_TASK GOAL_
With the material below, print exactly the lines between the line holding "Recall that a" and the line holding "to the set of", inclusive. Add nothing else.

%%

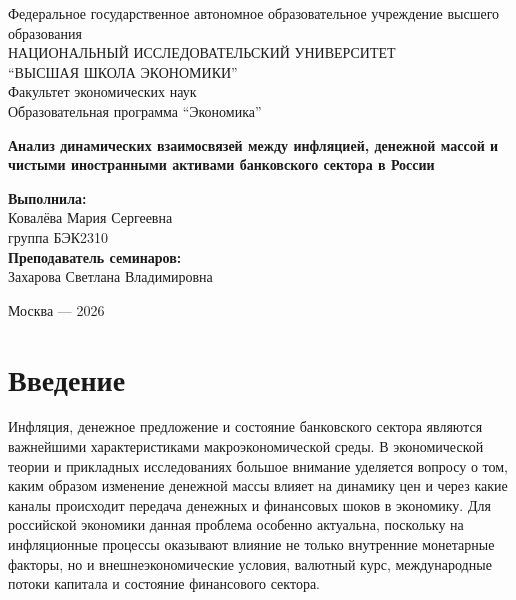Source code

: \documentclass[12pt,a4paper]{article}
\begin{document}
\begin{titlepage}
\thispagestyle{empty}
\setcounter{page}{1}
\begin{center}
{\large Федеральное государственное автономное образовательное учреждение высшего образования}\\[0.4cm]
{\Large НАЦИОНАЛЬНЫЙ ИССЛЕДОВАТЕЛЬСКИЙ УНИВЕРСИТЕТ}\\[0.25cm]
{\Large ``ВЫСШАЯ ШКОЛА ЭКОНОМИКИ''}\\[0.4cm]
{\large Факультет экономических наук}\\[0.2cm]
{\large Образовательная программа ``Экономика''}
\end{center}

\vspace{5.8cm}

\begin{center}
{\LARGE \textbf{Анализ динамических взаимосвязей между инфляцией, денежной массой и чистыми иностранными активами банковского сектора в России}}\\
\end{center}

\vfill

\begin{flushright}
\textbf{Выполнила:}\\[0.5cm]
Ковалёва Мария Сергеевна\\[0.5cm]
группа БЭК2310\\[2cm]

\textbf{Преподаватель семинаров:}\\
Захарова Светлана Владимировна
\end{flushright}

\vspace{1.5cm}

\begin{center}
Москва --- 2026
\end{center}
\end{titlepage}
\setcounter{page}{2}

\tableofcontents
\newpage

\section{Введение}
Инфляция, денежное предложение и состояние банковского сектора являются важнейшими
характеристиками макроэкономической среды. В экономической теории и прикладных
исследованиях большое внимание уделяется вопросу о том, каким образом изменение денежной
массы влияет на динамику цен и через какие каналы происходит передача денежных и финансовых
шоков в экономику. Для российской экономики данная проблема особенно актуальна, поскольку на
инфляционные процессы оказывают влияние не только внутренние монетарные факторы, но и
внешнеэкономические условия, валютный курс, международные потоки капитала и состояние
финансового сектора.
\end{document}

%%
%%

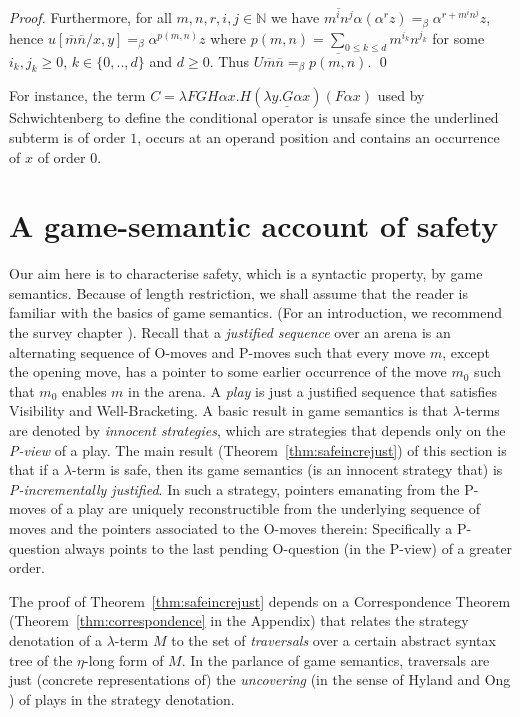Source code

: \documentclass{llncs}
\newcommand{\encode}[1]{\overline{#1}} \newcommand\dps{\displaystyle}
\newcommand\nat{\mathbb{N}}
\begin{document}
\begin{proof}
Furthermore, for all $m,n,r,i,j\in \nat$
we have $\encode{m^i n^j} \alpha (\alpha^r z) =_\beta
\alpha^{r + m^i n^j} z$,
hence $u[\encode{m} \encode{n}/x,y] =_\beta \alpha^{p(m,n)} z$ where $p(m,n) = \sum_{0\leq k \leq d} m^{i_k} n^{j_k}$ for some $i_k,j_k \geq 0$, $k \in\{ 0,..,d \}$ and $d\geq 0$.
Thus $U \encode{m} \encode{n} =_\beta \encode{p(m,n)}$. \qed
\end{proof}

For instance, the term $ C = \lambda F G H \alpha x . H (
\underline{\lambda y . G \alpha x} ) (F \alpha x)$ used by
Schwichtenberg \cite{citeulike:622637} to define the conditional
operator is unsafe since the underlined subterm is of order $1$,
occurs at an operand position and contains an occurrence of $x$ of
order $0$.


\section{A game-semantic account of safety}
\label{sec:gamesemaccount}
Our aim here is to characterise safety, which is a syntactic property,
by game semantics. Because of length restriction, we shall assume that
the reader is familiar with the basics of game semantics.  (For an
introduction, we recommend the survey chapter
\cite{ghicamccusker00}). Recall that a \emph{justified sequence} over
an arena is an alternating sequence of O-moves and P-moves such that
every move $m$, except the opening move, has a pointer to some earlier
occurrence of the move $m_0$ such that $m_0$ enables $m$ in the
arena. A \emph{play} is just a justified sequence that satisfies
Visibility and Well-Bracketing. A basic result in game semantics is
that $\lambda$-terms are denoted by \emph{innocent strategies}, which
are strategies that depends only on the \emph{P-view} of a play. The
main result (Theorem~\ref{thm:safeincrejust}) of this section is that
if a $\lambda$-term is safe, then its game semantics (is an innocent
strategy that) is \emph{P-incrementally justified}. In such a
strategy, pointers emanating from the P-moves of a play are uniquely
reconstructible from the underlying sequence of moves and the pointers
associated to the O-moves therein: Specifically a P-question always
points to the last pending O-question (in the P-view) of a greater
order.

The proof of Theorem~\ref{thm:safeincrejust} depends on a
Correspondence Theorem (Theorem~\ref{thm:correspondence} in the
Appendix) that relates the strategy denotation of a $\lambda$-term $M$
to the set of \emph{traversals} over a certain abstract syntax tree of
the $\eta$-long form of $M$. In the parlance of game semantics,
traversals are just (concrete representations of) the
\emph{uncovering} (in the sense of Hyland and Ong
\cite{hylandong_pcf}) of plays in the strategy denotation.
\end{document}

%%

_EXPECTED ANSWER_
\cite{ghicamccusker00}). Recall that a \emph{justified sequence} over
an arena is an alternating sequence of O-moves and P-moves such that
every move $m$, except the opening move, has a pointer to some earlier
occurrence of the move $m_0$ such that $m_0$ enables $m$ in the
arena. A \emph{play} is just a justified sequence that satisfies
Visibility and Well-Bracketing. A basic result in game semantics is
that $\lambda$-terms are denoted by \emph{innocent strategies}, which
are strategies that depends only on the \emph{P-view} of a play. The
main result (Theorem~\ref{thm:safeincrejust}) of this section is that
if a $\lambda$-term is safe, then its game semantics (is an innocent
strategy that) is \emph{P-incrementally justified}. In such a
strategy, pointers emanating from the P-moves of a play are uniquely
reconstructible from the underlying sequence of moves and the pointers
associated to the O-moves therein: Specifically a P-question always
points to the last pending O-question (in the P-view) of a greater
order.

The proof of Theorem~\ref{thm:safeincrejust} depends on a
Correspondence Theorem (Theorem~\ref{thm:correspondence} in the
Appendix) that relates the strategy denotation of a $\lambda$-term $M$
to the set of \emph{traversals} over a certain abstract syntax tree of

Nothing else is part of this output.